Sono più che indignata. «Ma certo che no, cazzo. Non sono una tossica, se è questo che mi stai chiedendo».

Mi guarda con un’espressione severa. «C’è un’altra possibilità. Jack o Martha, o entrambi, potrebbero averti drogato il cibo per spingerti al limite e farti rinchiudere qui dentro. Credi sia possibile?».

Rimango inorridita e allarmata alla prospettiva che mi sta suggerendo. «No, non credo. Non tocco nulla in quella casa».

Annuisce. «Proprio niente?».

Mi scervello. «Ho dell’acqua in camera mia».

D’un tratto mi sveglio dal torpore. La mente torna al momento in cui Martha era in piedi in fondo alle scale che portano alla mia camera, dopo il mio confronto con Jack in giardino. Era questo che stava facendo? Stava tornando dalla mia stanza dopo aver drogato le mie bottiglie d’acqua? Ricordo di aver bevuto subito prima di andare da Alex e Patsy, quando sono andata in camera mia prima dell’episodio in sala da pranzo… e ogni volta, subito dopo aver bevuto, ho provato quelle strane e spaventose sensazioni.

«Credi che Martha possa averla manomessa? Che ci abbia messo dentro dell’LSD? Jack è uno spacciatore…».

«Che cosa?», sbotta Alex.

Lo zittisco con un cenno della mano; possiamo pensarci più tardi.

«Jack sarebbe in grado di rimediarne un po’ in fretta». Se Martha e Jack fossero qui li strozzerei entrambi molto lentamente. Come hanno potuto farmi questo? O forse Martha gli ha chiesto di procurarselo senza dirgli che cosa aveva in mente? «È stata lei a farmi impazzire…».

«No, è solo una possibilità», mi interrompe Alex. «Ma il fatto è che chiunque sia disposto a fare cose del genere non si fermerebbe davanti a nulla. Capisci? Non puoi tornare in quella casa. Non sai che altro potrebbero fare».

Tiro giù le coperte, per rimarcare le mie intenzioni. «Non mi interessa. Io ci torno. Ora aiutami a uscire di qui».

Ha l’aria addolorata. «Sai, Lisa, ai tempi della facoltà di legge, c’era un giovane studente. Un ragazzo brillante, il primo della classe, destinato a diventare una stella dell’Old Bailey. Il problema è che gli piaceva farsi. Niente di troppo serio, ma era convinto di potersi aprire molte porte con gli allucinogeni. Diceva che gli oggetti prendevano vita e iniziavano a parlargli».

Proprio come hanno fatto con me le sedie e l’armadietto in sala da pranzo.

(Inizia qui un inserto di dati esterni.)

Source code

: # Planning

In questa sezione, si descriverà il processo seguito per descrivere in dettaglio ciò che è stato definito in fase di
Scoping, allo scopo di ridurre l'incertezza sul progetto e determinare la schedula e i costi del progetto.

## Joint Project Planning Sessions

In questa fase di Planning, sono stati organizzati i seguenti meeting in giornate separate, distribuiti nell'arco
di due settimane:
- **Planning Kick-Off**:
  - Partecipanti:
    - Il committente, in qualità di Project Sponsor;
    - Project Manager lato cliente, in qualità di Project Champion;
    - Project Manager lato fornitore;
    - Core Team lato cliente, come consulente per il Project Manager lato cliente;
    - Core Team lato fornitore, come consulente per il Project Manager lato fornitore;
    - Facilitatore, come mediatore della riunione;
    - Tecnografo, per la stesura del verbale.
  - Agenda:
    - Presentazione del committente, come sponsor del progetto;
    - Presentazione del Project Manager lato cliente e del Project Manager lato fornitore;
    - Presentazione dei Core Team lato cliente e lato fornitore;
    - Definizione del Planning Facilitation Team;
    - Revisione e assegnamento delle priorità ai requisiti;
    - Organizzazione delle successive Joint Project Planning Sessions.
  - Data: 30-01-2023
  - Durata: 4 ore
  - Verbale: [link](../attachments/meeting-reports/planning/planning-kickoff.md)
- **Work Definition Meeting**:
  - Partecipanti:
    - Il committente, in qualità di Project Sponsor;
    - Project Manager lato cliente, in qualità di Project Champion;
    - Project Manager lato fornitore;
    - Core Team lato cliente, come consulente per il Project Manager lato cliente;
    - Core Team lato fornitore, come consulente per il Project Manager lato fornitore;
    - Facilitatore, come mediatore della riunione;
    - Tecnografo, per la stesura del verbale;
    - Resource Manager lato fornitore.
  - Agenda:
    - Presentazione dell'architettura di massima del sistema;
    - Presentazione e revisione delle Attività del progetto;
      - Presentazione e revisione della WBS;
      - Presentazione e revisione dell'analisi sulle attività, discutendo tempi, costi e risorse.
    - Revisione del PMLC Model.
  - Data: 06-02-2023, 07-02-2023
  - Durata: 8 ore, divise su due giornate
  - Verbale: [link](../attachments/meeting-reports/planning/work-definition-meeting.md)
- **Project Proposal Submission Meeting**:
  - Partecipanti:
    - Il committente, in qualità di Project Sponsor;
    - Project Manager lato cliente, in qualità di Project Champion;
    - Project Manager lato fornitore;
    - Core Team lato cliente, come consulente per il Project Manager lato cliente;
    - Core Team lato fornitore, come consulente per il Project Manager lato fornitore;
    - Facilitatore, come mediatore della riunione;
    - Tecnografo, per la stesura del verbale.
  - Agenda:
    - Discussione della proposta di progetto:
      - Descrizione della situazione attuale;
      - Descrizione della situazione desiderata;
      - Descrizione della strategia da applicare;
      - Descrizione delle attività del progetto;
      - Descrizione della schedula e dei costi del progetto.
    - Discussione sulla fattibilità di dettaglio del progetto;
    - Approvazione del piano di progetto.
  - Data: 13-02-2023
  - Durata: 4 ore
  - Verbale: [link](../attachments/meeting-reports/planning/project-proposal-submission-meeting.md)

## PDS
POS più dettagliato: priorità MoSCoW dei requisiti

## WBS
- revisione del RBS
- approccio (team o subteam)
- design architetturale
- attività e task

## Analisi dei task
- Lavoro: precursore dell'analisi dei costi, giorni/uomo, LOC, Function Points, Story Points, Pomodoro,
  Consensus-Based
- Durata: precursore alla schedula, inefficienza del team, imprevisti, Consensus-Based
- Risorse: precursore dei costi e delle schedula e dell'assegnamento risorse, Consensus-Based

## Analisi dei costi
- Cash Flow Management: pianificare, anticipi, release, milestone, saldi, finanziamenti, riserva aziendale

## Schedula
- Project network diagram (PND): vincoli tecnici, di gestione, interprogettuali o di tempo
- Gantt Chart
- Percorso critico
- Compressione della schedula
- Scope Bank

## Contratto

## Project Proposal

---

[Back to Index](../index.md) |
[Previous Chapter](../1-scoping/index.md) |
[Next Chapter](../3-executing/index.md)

Alex conclude: «Insomma, diceva di poter trovare le risposte alle domande dell’universo e cose del genere. Be’, si sbagliava. È una lunga storia, ma da allora è entrato e uscito periodicamente da posti come questo. Adesso lavora in un mercatino dell’usato, due giorni a settimana. Ti sei già spinta oltre il precipizio, prima ancora di tutto questo; ora sei appesa a un filo. Se in quella casa dovessero giocarti ancora un tiro mancino, stavolta potresti non tornare indietro. Non lo capisci? Non puoi rimettere piede lì dentro».

Certo, ha ragione. Ma ciò che non capisce è che ho vissuto nel mio inferno personale da quando avevo cinque anni. E ci vivrò per sempre se non scopro la verità. Entrare e uscire da posti come questo, lavorare in qualche mercatino dell’usato… Non fa differenza per me, ma almeno se torno in quella casa ho una possibilità per fuggire da questo inferno ed essere libera. O forse no. Ma devo provarci.

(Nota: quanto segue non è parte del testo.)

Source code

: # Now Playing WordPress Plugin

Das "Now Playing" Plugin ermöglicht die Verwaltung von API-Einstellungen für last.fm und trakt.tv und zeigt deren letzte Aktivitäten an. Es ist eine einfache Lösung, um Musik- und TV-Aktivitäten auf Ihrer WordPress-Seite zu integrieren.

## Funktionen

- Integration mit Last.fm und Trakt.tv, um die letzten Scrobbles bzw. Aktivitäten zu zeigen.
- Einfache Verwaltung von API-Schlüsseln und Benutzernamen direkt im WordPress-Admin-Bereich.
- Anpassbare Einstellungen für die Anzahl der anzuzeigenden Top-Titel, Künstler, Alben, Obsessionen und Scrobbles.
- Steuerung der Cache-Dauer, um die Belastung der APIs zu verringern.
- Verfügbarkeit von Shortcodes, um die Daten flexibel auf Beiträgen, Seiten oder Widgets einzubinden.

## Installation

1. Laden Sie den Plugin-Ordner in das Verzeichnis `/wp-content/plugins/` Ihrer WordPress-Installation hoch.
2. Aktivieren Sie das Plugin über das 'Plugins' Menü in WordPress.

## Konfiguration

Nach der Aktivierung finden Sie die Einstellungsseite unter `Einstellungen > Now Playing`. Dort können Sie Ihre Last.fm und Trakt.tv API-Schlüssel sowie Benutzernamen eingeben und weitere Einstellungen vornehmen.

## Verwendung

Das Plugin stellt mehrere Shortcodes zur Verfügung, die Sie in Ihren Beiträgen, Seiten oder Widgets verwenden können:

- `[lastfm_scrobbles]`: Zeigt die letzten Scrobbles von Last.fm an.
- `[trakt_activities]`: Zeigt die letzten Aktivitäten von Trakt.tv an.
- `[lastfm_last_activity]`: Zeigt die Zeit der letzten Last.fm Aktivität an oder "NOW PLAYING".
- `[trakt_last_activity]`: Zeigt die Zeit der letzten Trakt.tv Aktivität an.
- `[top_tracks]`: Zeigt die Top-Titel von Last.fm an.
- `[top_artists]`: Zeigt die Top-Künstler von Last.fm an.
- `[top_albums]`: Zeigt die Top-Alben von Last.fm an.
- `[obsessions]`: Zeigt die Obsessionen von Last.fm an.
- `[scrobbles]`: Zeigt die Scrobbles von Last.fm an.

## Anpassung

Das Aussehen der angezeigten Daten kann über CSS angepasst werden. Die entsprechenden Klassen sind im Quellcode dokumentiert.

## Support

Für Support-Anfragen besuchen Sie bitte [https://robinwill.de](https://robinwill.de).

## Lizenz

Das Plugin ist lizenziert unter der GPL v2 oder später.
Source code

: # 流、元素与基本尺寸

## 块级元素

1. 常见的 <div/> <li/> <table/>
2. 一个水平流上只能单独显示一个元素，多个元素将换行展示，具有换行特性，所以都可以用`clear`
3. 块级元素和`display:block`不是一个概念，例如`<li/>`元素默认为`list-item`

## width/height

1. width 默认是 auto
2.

Allora mi viene in mente un modo per andare incontro alla sua coscienza e a tutte le sue preoccupazioni per il mio benessere. «Se torno a casa mia e prometto di restare lì, mi aiuterai a uscire di qui?».

Il suo viso si illumina. «Davvero?»

«Certo. Lo farò, ma devi aiutarmi a uscire di qui».

Aspetta un bel po’ prima di alzarsi. «Okay. Lasciami visionare i documenti del tuo ricovero. È molto probabile che ci trovi un errore, si trova sempre. E se non c’è, me lo inventerò».

Si avvia verso la porta. Mentre cammina, mi viene in mente una cosa. «Alex?»

«Sì?»

«Cosa intendevi quando hai detto che in quella casa è accaduto qualcosa di terribile?».

Distoglie lo sguardo. «Oh, niente. Stavo pensando ai tuoi presunti trip di acido e alla storia di Bette, tutto qui».